# Code Overview

`spotgp` models stellar photometric variability caused by rotating starspots as
a Gaussian Process. The GP covariance kernel is derived analytically from a
physical spot evolution model, enabling fast, gradient-based inference of stellar
rotation periods, differential rotation, spot lifetimes, and inclination.

---

## Module architecture

```{image} _static/architecture.svg
:width: 100%
:alt: Module architecture
```

---

## Module descriptions

### Foundation

| Module | Key exports | Role |
|---|---|---|
| `params.py` | `resolve_hparam`, `KERNEL_HPARAM_KEYS` | Validates and normalizes raw hyperparameter dicts. Single source of truth for parameter names, envelope detection, and amplitude modes. |
| `banded_cholesky.py` | `banded_cholesky_compact`, `banded_solve_compact` | O(n·b) memory Cholesky factorization and solve for banded symmetric positive-definite matrices. Used internally by `GPSolver`. |
| `psd.py` | `compute_psd` | Lomb–Scargle PSD of unevenly sampled time series via `astropy`. |

---

### Data layer

| Module | Key exports | Role |
|---|---|---|
| `observations.py` | `TimeSeriesData` | Container for observed time series (x, y, yerr). Handles NaN masking, normalization, sigma clipping. Provides `compute_psd()`, `compute_acf()`, `from_lightkurve()`, and plotting methods. |
| `plotting.py` | `crb_corner_plot` | Corner plots for Cramér–Rao bound and posterior visualization. |

---

### Model layer

The model layer defines the **physics** of spot evolution and stellar geometry.
It is composed of three independent components — defined in separate modules —
that are combined into a single `SpotEvolutionModel`.

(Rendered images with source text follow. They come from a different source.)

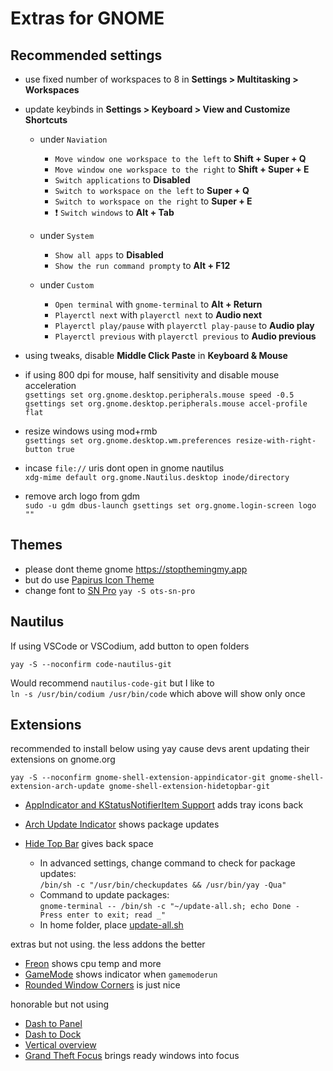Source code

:# Extras for GNOME

## Recommended settings

-   use fixed number of workspaces to 8 in **Settings > Multitasking > Workspaces**

-   update keybinds in **Settings > Keyboard > View and Customize Shortcuts**

    -   under `Naviation`

        -   `Move window one workspace to the left` to **Shift + Super + Q**
        -   `Move window one workspace to the right` to **Shift + Super + E**
        -   `Switch applications` to **Disabled**
        -   `Switch to workspace on the left` to **Super + Q**
        -   `Switch to workspace on the right` to **Super + E**
        -   ❗ `Switch windows` to **Alt + Tab**

    -   under `System`

        -   `Show all apps` to **Disabled**
        -   `Show the run command prompty` to **Alt + F12**

    -   under `Custom`
        -   `Open terminal` with `gnome-terminal` to **Alt + Return**
        -   `Playerctl next` with `playerctl next` to **Audio next**
        -   `Playerctl play/pause` with `playerctl play-pause` to **Audio play**
        -   `Playerctl previous` with `playerctl previous` to **Audio previous**

-   using tweaks, disable **Middle Click Paste** in **Keyboard & Mouse**

-   if using 800 dpi for mouse, half sensitivity and disable mouse acceleration<br>
    `gsettings set org.gnome.desktop.peripherals.mouse speed -0.5`<br>
    `gsettings set org.gnome.desktop.peripherals.mouse accel-profile flat`

-   resize windows using mod+rmb<br>
    `gsettings set org.gnome.desktop.wm.preferences resize-with-right-button true`

-   incase `file://` uris dont open in gnome nautilus<br>
    `xdg-mime default org.gnome.Nautilus.desktop inode/directory`

-   remove arch logo from gdm<br>
    `sudo -u gdm dbus-launch gsettings set org.gnome.login-screen logo ""`

## Themes

-   please dont theme gnome https://stopthemingmy.app
-   but do use [Papirus Icon Theme](https://github.com/PapirusDevelopmentTeam/papirus-icon-theme)
-   change font to [SN Pro](https://supernotes.app/open-source/sn-pro/) `yay -S ots-sn-pro`

## Nautilus

If using VSCode or VSCodium, add button to open folders

`yay -S --noconfirm code-nautilus-git`

Would recommend `nautilus-code-git` but I like to<br/>
`ln -s /usr/bin/codium /usr/bin/code` which above will show only once

## Extensions

recommended to install below using yay cause devs arent updating their extensions on gnome.org

`yay -S --noconfirm gnome-shell-extension-appindicator-git gnome-shell-extension-arch-update gnome-shell-extension-hidetopbar-git`

-   [AppIndicator and KStatusNotifierItem Support](https://extensions.gnome.org/extension/615/appindicator-support/) adds tray icons back
-   [Arch Update Indicator](https://extensions.gnome.org/extension/1010/archlinux-updates-indicator/) shows package updates
-   [Hide Top Bar](https://extensions.gnome.org/extension/545/hide-top-bar/) gives back space

    -   In advanced settings, change command to check for package updates:<br>
        `/bin/sh -c "/usr/bin/checkupdates && /usr/bin/yay -Qua"`
    -   Command to update packages:<br>
        `gnome-terminal -- /bin/sh -c "~/update-all.sh; echo Done - Press enter to exit; read _"`
    -   In home folder, place [update-all.sh](https://raw.githubusercontent.com/makidoll/dots/main/other/update-all.sh)

extras but not using. the less addons the better

-   [Freon](https://extensions.gnome.org/extension/841/freon/) shows cpu temp and more
-   [GameMode](https://extensions.gnome.org/extension/1852/gamemode/) shows indicator when `gamemoderun`
-   [Rounded Window Corners](https://extensions.gnome.org/extension/5237/rounded-window-corners/) is just nice

honorable but not using

-   [Dash to Panel](https://extensions.gnome.org/extension/1160/dash-to-panel/)
-   [Dash to Dock](https://extensions.gnome.org/extension/307/dash-to-dock/)
-   [Vertical overview](https://extensions.gnome.org/extension/4144/vertical-overview/)
-   [Grand Theft Focus](https://extensions.gnome.org/extension/5410/grand-theft-focus/) brings ready windows into focus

#### `envelope.py` — Spot size evolution

`EnvelopeFunction` is an abstract base class. Subclass it and implement
`tau_spot` (property) and `Gamma(t)` to define a new spot shape. Everything
else has working defaults:

| Method | Default | Purpose |
|---|---|---|
| `Gamma(t)` | **required** | Normalized spot-size envelope, peak = 1 |
| `tau_spot` | **required** | Characteristic timescale [days] |
| `R_Gamma(lag)` | FFT interpolation | Autocorrelation ∫ Γ(t) Γ(t+lag) dt |
| `Gamma_hat(omega)` | FFT interpolation | Fourier transform magnitude \|FT[Γ]\|(ω) |
| `lspot` | `0.0` | Plateau duration [days] |
| `param_dict` | `{}` | Free parameters exposed to `GPSolver` |
| `kernel_support()` | `lspot + 6·tau_spot` | Lag beyond which R_Γ ≈ 0 |

Use `check_functions()` to compare an analytic override of `R_Gamma` or
`Gamma_hat` against the FFT baseline.

Built-in envelopes:

| Class | Parameters | Notes |
|---|---|---|
| `TrapezoidSymmetricEnvelope` | `lspot`, `tau_spot` | Analytic `Gamma_hat` and `R_Gamma` |
| `TrapezoidAsymmetricEnvelope` | `lspot`, `tau_em`, `tau_dec` | Analytic `R_Gamma`; rise ≠ decay |
| `SkewedGaussianEnvelope` | `sigma_sn`, `n_sn` | Skew-normal shape |
| `ExponentialEnvelope` | `tau_spot` | Analytic `Gamma_hat`, `R_Gamma` |

#### `visibility.py` — Stellar visibility function

**`VisibilityFunction`** encodes how much flux a spot at latitude φ contributes
as the star rotates under differential rotation. The contribution is expanded as
a Fourier series in rotation harmonics with coefficients cₙ(inc, φ).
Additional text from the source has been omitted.